Building a Caching Custom Combine Operator #2: The .cache() Method

In part 1, we started building our custom combine operator by starting with the foundation: building the Combine chain that implemented our caching operator. In this part, we want to make this something that is reusable, and functions like a built-in Combine operator, by adding it to the Publisher type via an extension.

As a refresher, let’s review how we wanted our .cache() method to work for somebody using it. The upstream chain would provide input for the caching operator, which would either calculate the output from a given operation, or if it’s already been calculated previously, simply pass on the previous value. So the signature would look something like this:

upstream.cache(operation: ...)

Now we just need to convert that into a method declaration in a Publisher extension. Easy, right?

Now we recall the image from part 1, flatMap()’s method declaration:

How do we put together this big bundle of Swift generics? We’ll break that down in this part, and adapt our code to fit the new declaration. By the end, we will have a .cache() method that will cache the results of our operation called on the upstream inputs, whatever the input and output types are. Put on your generics caps, and let’s start.

Understanding the types of our components

In order to be able to compose this declaration, we need to understand exactly what types we are dealing with in our method:

The upstream Publisher
The operation, which is a method that returns a Publisher
The return from our .cache() method, also a Publisher

This would be simple enough, except both of these types have Publisher in them, which itself has nested types. Additionally, the types depend on each other: for example, the Publisher our .cache() method outputs must have the same Output and Failure types as the one the operation returns. Laying out all of these conditions ahead of time will make it easier to write the declaration.

So what are all the conditions?

Our operation’s input is the same type as the upstream Publisher’s output
- This should be reasonably obvious, but we want to state it explicitly so we have everything laid out for the next step.
The Publisher our cache method outputs has the same Output and Failure types as the one the operation produces
- This is because our caching operator will simply pass on the result of the operation; we don’t do any further manipulation.
The Publisher our cache method outputs has the same Failure type as the upstream Publisher
- This is because our operation doesn’t produce any sort of error.
- We could have made our operation throw errors and produced a different Failure type, but this is complicated enough already!
The input to our caching operator, which is the upstream Output, must be Hashable
- This is because we use it as a key for a dictionary.

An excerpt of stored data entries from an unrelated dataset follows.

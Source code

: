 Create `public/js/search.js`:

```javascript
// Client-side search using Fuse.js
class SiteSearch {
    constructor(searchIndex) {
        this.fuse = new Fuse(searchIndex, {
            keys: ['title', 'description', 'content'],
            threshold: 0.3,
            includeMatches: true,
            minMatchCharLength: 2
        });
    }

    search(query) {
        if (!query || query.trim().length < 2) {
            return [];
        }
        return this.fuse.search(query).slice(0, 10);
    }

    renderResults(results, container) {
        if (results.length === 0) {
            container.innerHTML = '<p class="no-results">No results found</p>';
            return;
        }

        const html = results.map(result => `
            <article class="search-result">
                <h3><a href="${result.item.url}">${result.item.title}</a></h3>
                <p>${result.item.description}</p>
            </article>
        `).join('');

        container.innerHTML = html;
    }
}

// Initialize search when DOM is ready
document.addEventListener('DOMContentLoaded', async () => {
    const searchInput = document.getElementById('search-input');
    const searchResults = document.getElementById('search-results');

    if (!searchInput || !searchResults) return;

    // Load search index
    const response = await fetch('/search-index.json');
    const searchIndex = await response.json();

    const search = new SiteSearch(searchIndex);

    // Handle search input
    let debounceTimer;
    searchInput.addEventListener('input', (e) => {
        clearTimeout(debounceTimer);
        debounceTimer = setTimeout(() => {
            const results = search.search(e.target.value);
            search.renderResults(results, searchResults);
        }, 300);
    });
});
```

Translating our words into code

Now we need to take those conditions above, and translate them into the declaration for our .cache() method.

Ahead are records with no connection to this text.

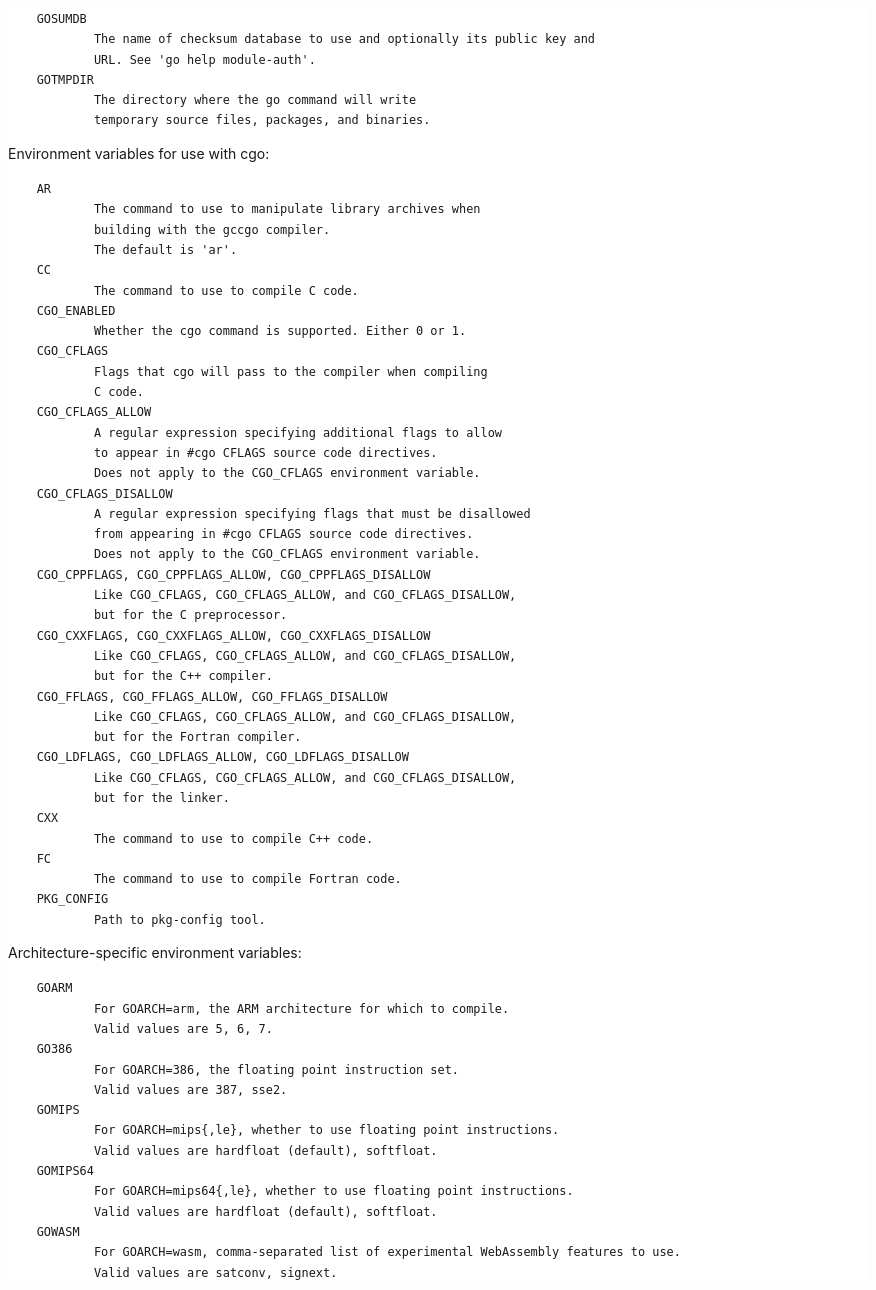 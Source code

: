         GOSUMDB
                The name of checksum database to use and optionally its public key and
                URL. See 'go help module-auth'.
        GOTMPDIR
                The directory where the go command will write
                temporary source files, packages, and binaries.

Environment variables for use with cgo:

        AR
                The command to use to manipulate library archives when
                building with the gccgo compiler.
                The default is 'ar'.
        CC
                The command to use to compile C code.
        CGO_ENABLED
                Whether the cgo command is supported. Either 0 or 1.
        CGO_CFLAGS
                Flags that cgo will pass to the compiler when compiling
                C code.
        CGO_CFLAGS_ALLOW
                A regular expression specifying additional flags to allow
                to appear in #cgo CFLAGS source code directives.
                Does not apply to the CGO_CFLAGS environment variable.
        CGO_CFLAGS_DISALLOW
                A regular expression specifying flags that must be disallowed
                from appearing in #cgo CFLAGS source code directives.
                Does not apply to the CGO_CFLAGS environment variable.
        CGO_CPPFLAGS, CGO_CPPFLAGS_ALLOW, CGO_CPPFLAGS_DISALLOW
                Like CGO_CFLAGS, CGO_CFLAGS_ALLOW, and CGO_CFLAGS_DISALLOW,
                but for the C preprocessor.
        CGO_CXXFLAGS, CGO_CXXFLAGS_ALLOW, CGO_CXXFLAGS_DISALLOW
                Like CGO_CFLAGS, CGO_CFLAGS_ALLOW, and CGO_CFLAGS_DISALLOW,
                but for the C++ compiler.
        CGO_FFLAGS, CGO_FFLAGS_ALLOW, CGO_FFLAGS_DISALLOW
                Like CGO_CFLAGS, CGO_CFLAGS_ALLOW, and CGO_CFLAGS_DISALLOW,
                but for the Fortran compiler.
        CGO_LDFLAGS, CGO_LDFLAGS_ALLOW, CGO_LDFLAGS_DISALLOW
                Like CGO_CFLAGS, CGO_CFLAGS_ALLOW, and CGO_CFLAGS_DISALLOW,
                but for the linker.
        CXX
                The command to use to compile C++ code.
        FC
                The command to use to compile Fortran code.
        PKG_CONFIG
                Path to pkg-config tool.

Architecture-specific environment variables:

        GOARM
                For GOARCH=arm, the ARM architecture for which to compile.
                Valid values are 5, 6, 7.
        GO386
                For GOARCH=386, the floating point instruction set.
                Valid values are 387, sse2.
        GOMIPS
                For GOARCH=mips{,le}, whether to use floating point instructions.
                Valid values are hardfloat (default), softfloat.
        GOMIPS64
                For GOARCH=mips64{,le}, whether to use floating point instructions.
                Valid values are hardfloat (default), softfloat.
        GOWASM
                For GOARCH=wasm, comma-separated list of experimental WebAssembly features to use.
                Valid values are satconv, signext.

So let’s start with just a basic declaration:

extension Publisher {
  func cache() {
  }
}

Let’s fill in some of the obvious, with ??? where we’ll fill in later.

func cache(operation: (???) -> ???) -> AnyPublisher<???, ???>

This gets us a function that takes a closure as an operation, and returns an AnyPublisher.

Next, take the first condition above: the upstream Publisher’s output is the same as the operation’s input. Because this is a method in a Publisher extension, when you call it on a Publisher, its type is always specified as Self. So our operation will take, Self.Output, the upstream Publisher’s Output type:

func cache(operation: (Self.Output) -> ???) -> AnyPublisher<???, ???>

Now to the second condition: The Publisher our cache method produces has the same Output and Failure types as the one our operation produces.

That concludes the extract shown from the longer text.